Have gun, will travel — and not just by MetroLink

Three shootings in less than two weeks have some MetroLink riders questioning whether riding the train is safe. Place and police are important to personal safety, but so are personal actions.
Three shootings in less than two weeks have some MetroLink riders questioning whether riding the train is safe. Place and police are important to personal safety, but so are personal actions. snagy@bnd.com

Three shootings in two weeks along MetroLink. Is it safe to ride the train?

Woman attacked on bike trail. Is it safe to use the trail?

Teen carjacked at high school. Is it safe to go to high school?

Think on that last one for a moment.

Predatory criminals are mobile. They can strike anywhere, even in front of your home.

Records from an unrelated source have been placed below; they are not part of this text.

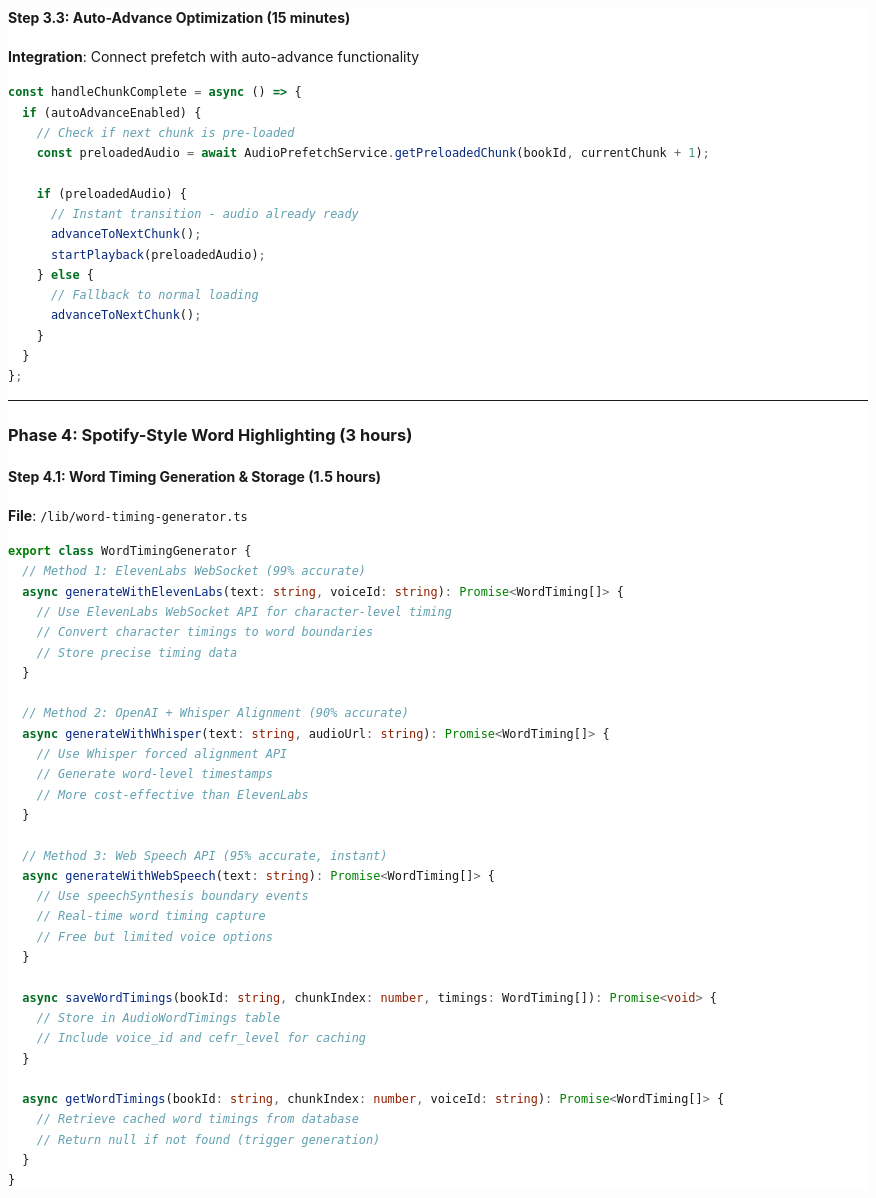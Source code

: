 #### **Step 3.3: Auto-Advance Optimization (15 minutes)**
**Integration**: Connect prefetch with auto-advance functionality
```typescript
const handleChunkComplete = async () => {
  if (autoAdvanceEnabled) {
    // Check if next chunk is pre-loaded
    const preloadedAudio = await AudioPrefetchService.getPreloadedChunk(bookId, currentChunk + 1);
    
    if (preloadedAudio) {
      // Instant transition - audio already ready
      advanceToNextChunk();
      startPlayback(preloadedAudio);
    } else {
      // Fallback to normal loading
      advanceToNextChunk();
    }
  }
};
```

---

### **Phase 4: Spotify-Style Word Highlighting (3 hours)**

#### **Step 4.1: Word Timing Generation & Storage (1.5 hours)**
**File**: `/lib/word-timing-generator.ts`
```typescript
export class WordTimingGenerator {
  // Method 1: ElevenLabs WebSocket (99% accurate)
  async generateWithElevenLabs(text: string, voiceId: string): Promise<WordTiming[]> {
    // Use ElevenLabs WebSocket API for character-level timing
    // Convert character timings to word boundaries
    // Store precise timing data
  }
  
  // Method 2: OpenAI + Whisper Alignment (90% accurate) 
  async generateWithWhisper(text: string, audioUrl: string): Promise<WordTiming[]> {
    // Use Whisper forced alignment API
    // Generate word-level timestamps
    // More cost-effective than ElevenLabs
  }
  
  // Method 3: Web Speech API (95% accurate, instant)
  async generateWithWebSpeech(text: string): Promise<WordTiming[]> {
    // Use speechSynthesis boundary events
    // Real-time word timing capture
    // Free but limited voice options
  }
  
  async saveWordTimings(bookId: string, chunkIndex: number, timings: WordTiming[]): Promise<void> {
    // Store in AudioWordTimings table
    // Include voice_id and cefr_level for caching
  }
  
  async getWordTimings(bookId: string, chunkIndex: number, voiceId: string): Promise<WordTiming[]> {
    // Retrieve cached word timings from database
    // Return null if not found (trigger generation)
  }
}
```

“It’s terrible that it happens on the MetroLink, but people get robbed in shootings everywhere,” said Paul Serverian, 65, of Belleville.

Everywhere doesn’t have video surveillance, uniformed police and call buttons. Even with all that, the MetroLink shooters were bold enough to attack people with police officers in the area.

But then it feels like there’s never a cop around when you need one.

So what to do? You must take responsibility for your own safety.

That may mean you stay on the train, or stay with the crowd, or ask a cop or a trustworthy fellow passenger to walk you to your car. It may be as simple as being aware of your surroundings.

Common sense tells you that the same place that is safe at 11 a.m. is not safe at 11 p.m. If your arms are loaded with packages and you are talking on your cell, you make a better target than someone walking briskly and scanning the area. If you throw your keys and run, your carjacking is less likely to become a kidnapping.

You can’t guarantee your personal safety, or expect police to be everywhere. You can improve your odds.